**PROVIDED RECORDS**
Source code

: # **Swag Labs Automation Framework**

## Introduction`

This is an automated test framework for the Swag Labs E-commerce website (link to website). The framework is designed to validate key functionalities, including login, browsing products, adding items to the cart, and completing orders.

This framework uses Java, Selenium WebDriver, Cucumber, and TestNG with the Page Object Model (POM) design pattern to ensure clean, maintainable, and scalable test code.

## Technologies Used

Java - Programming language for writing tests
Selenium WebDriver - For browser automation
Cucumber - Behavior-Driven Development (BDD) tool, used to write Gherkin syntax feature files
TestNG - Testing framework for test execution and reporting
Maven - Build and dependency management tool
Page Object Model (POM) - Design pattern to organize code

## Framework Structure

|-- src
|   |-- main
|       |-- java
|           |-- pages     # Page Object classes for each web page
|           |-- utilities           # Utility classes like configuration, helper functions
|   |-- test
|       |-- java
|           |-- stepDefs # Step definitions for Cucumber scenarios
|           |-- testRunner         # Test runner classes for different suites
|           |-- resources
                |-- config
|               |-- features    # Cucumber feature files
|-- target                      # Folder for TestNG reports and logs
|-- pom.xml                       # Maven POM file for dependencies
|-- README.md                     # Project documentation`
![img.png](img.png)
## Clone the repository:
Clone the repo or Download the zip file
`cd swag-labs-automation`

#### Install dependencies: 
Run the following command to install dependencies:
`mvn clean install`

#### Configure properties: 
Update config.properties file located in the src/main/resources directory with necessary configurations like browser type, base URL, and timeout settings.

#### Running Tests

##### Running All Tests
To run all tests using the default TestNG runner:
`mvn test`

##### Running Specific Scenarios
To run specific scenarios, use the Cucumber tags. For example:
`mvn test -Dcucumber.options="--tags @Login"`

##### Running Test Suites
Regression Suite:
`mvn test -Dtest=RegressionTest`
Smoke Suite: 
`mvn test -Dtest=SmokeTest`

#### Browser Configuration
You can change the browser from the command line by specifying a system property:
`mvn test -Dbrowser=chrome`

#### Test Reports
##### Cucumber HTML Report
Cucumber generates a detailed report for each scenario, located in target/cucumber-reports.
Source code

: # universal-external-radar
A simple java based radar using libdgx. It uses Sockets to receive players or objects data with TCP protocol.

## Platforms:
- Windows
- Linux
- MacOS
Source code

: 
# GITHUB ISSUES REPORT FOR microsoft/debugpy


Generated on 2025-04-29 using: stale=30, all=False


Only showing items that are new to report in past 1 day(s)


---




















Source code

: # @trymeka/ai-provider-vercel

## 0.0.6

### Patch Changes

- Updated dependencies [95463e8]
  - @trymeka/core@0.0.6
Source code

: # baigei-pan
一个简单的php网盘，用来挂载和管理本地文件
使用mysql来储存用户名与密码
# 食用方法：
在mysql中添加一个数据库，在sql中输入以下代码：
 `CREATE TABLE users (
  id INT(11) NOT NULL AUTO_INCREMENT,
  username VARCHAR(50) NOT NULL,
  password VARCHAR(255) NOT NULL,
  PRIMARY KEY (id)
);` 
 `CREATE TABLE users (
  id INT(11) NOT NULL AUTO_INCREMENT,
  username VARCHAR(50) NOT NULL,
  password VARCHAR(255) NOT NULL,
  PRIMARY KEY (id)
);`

**EXERCISE DESCRIPTION**
Leave out every line above except those from the line with "Page Object Model (POM) - Design" up to and including the line with "##### Cucumber HTML Report", and copy those exactly.

**EXERCISE RESPONSE**
Page Object Model (POM) - Design pattern to organize code

## Framework Structure

|-- src
|   |-- main
|       |-- java
|           |-- pages     # Page Object classes for each web page
|           |-- utilities           # Utility classes like configuration, helper functions
|   |-- test
|       |-- java
|           |-- stepDefs # Step definitions for Cucumber scenarios
|           |-- testRunner         # Test runner classes for different suites
|           |-- resources
                |-- config
|               |-- features    # Cucumber feature files
|-- target                      # Folder for TestNG reports and logs
|-- pom.xml                       # Maven POM file for dependencies
|-- README.md                     # Project documentation`
![img.png](img.png)
## Clone the repository:
Clone the repo or Download the zip file
`cd swag-labs-automation`

#### Install dependencies: 
Run the following command to install dependencies:
`mvn clean install`

#### Configure properties: 
Update config.properties file located in the src/main/resources directory with necessary configurations like browser type, base URL, and timeout settings.

#### Running Tests

##### Running All Tests
To run all tests using the default TestNG runner:
`mvn test`

##### Running Specific Scenarios
To run specific scenarios, use the Cucumber tags. For example:
`mvn test -Dcucumber.options="--tags @Login"`

##### Running Test Suites
Regression Suite:
`mvn test -Dtest=RegressionTest`
Smoke Suite: 
`mvn test -Dtest=SmokeTest`

#### Browser Configuration
You can change the browser from the command line by specifying a system property:
`mvn test -Dbrowser=chrome`

#### Test Reports
##### Cucumber HTML Report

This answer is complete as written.